§ ASSIGNED TASK
Find the string "None" in the material. Copy every line that has it.
########
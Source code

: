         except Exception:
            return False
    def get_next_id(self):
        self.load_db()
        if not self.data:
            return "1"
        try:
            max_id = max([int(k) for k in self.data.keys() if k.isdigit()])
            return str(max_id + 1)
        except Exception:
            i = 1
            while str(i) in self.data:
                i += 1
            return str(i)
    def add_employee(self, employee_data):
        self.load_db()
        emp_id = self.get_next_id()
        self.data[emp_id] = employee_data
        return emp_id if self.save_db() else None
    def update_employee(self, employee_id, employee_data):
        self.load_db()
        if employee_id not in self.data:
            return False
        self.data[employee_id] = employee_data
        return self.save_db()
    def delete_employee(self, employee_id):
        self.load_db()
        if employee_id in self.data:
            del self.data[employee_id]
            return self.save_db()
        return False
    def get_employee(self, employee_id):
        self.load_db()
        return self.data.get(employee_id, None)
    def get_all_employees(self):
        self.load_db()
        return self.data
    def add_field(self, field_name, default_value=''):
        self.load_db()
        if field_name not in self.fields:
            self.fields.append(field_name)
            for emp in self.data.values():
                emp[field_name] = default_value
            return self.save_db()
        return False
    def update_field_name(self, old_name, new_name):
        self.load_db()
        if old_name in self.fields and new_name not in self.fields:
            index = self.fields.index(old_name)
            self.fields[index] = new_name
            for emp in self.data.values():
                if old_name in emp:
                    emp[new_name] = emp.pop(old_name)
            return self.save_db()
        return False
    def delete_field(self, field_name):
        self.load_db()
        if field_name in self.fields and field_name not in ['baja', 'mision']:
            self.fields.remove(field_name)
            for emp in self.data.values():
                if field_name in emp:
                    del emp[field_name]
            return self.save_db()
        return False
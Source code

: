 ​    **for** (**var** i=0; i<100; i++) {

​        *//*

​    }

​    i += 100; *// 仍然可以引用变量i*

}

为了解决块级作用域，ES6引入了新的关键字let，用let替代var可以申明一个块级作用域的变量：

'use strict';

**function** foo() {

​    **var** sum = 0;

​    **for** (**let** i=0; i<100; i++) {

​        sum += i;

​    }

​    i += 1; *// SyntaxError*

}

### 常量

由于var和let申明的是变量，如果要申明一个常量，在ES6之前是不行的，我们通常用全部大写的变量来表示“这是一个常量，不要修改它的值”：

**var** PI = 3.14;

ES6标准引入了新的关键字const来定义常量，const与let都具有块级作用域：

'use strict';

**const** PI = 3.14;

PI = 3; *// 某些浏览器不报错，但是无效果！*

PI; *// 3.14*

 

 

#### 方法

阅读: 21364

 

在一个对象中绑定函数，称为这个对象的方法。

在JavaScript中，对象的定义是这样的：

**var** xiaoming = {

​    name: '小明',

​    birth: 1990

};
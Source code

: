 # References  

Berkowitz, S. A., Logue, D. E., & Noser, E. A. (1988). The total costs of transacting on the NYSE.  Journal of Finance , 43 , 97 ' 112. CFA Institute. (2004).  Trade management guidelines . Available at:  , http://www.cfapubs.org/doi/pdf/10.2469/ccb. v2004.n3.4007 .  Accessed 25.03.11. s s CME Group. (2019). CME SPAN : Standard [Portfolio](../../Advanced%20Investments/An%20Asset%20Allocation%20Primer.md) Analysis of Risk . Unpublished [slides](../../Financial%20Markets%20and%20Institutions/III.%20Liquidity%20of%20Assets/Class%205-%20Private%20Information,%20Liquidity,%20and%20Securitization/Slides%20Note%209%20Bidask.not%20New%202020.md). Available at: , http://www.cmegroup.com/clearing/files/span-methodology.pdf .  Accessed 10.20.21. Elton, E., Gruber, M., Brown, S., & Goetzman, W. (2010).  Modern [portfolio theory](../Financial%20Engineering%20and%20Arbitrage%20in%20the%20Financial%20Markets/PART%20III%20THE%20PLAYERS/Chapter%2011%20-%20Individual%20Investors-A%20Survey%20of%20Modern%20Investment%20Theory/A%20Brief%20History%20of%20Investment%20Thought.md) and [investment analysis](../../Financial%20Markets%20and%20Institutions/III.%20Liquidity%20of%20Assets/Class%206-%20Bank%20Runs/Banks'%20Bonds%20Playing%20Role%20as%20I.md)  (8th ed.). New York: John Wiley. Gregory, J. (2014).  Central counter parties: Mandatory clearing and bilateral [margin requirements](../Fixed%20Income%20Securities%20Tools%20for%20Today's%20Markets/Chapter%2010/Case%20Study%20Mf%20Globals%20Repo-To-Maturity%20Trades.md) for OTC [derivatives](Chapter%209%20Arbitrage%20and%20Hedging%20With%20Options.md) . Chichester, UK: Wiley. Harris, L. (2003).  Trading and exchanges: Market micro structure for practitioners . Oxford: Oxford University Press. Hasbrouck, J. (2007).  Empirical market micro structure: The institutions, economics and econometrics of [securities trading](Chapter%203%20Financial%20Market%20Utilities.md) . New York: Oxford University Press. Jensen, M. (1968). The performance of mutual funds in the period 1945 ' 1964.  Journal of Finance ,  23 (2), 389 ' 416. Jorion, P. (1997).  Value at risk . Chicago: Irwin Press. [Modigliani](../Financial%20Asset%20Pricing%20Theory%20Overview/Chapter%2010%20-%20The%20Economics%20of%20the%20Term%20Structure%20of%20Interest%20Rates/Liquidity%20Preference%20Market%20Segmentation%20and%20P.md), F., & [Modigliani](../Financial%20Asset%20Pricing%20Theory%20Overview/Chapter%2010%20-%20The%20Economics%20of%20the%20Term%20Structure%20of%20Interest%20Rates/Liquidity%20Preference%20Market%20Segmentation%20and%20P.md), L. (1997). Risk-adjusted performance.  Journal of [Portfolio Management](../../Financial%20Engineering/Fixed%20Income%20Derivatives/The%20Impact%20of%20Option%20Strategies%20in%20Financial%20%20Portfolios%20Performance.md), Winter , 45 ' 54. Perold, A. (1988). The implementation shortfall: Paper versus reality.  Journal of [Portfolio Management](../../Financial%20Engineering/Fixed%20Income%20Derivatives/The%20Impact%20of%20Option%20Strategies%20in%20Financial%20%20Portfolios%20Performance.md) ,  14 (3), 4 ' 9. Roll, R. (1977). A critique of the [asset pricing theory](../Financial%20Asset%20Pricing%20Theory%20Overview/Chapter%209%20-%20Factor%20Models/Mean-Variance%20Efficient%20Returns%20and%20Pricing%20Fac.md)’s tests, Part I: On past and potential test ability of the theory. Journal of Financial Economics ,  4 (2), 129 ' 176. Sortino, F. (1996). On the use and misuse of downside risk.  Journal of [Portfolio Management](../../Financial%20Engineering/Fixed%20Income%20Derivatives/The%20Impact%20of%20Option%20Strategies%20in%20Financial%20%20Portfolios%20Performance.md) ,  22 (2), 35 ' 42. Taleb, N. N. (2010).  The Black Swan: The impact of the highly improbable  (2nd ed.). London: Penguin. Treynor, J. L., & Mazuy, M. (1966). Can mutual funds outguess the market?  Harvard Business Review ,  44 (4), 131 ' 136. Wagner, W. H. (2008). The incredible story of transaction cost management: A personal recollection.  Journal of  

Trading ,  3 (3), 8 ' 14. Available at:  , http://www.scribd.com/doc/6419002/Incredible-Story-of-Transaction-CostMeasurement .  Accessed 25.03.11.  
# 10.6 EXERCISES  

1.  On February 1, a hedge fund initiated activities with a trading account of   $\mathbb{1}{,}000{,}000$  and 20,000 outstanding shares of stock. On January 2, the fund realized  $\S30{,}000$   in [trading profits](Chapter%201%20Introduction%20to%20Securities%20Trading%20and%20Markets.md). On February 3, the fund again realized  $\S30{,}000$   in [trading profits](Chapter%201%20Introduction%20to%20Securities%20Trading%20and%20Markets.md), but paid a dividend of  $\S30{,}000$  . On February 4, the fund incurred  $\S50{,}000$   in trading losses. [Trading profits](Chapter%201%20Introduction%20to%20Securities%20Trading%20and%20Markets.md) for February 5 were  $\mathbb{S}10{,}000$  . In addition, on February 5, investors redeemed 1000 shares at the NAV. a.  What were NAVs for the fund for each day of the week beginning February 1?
########
§ RESPONSE
        return emp_id if self.save_db() else None
        return self.data.get(employee_id, None)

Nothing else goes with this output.